Work required: Every line of the material below in which "path" shows up is to be located and copied.
********************
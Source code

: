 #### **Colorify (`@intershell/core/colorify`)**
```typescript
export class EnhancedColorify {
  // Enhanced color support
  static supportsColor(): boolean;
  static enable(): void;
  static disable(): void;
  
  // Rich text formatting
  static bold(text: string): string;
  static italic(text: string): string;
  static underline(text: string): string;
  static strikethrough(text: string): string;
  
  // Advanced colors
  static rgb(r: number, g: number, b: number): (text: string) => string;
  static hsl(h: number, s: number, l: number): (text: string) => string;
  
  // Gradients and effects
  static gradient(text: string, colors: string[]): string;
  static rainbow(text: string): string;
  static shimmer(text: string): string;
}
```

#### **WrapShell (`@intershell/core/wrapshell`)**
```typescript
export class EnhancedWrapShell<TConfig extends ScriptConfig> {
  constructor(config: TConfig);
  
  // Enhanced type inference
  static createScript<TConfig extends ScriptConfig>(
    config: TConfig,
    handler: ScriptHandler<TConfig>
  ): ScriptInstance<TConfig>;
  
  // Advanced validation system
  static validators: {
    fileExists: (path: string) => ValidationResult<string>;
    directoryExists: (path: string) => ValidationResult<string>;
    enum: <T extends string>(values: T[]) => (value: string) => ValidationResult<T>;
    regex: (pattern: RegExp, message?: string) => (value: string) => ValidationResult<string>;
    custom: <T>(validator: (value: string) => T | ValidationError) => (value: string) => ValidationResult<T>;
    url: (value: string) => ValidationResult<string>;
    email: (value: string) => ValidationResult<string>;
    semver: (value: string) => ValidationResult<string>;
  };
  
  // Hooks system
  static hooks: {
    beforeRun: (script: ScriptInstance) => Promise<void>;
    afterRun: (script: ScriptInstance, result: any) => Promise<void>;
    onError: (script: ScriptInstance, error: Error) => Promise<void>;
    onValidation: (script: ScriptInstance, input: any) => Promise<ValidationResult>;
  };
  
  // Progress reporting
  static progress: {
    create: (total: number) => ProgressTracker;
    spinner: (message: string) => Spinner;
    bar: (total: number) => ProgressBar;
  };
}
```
********************
Solution for this exercise:
    fileExists: (path: string) => ValidationResult<string>;
    directoryExists: (path: string) => ValidationResult<string>;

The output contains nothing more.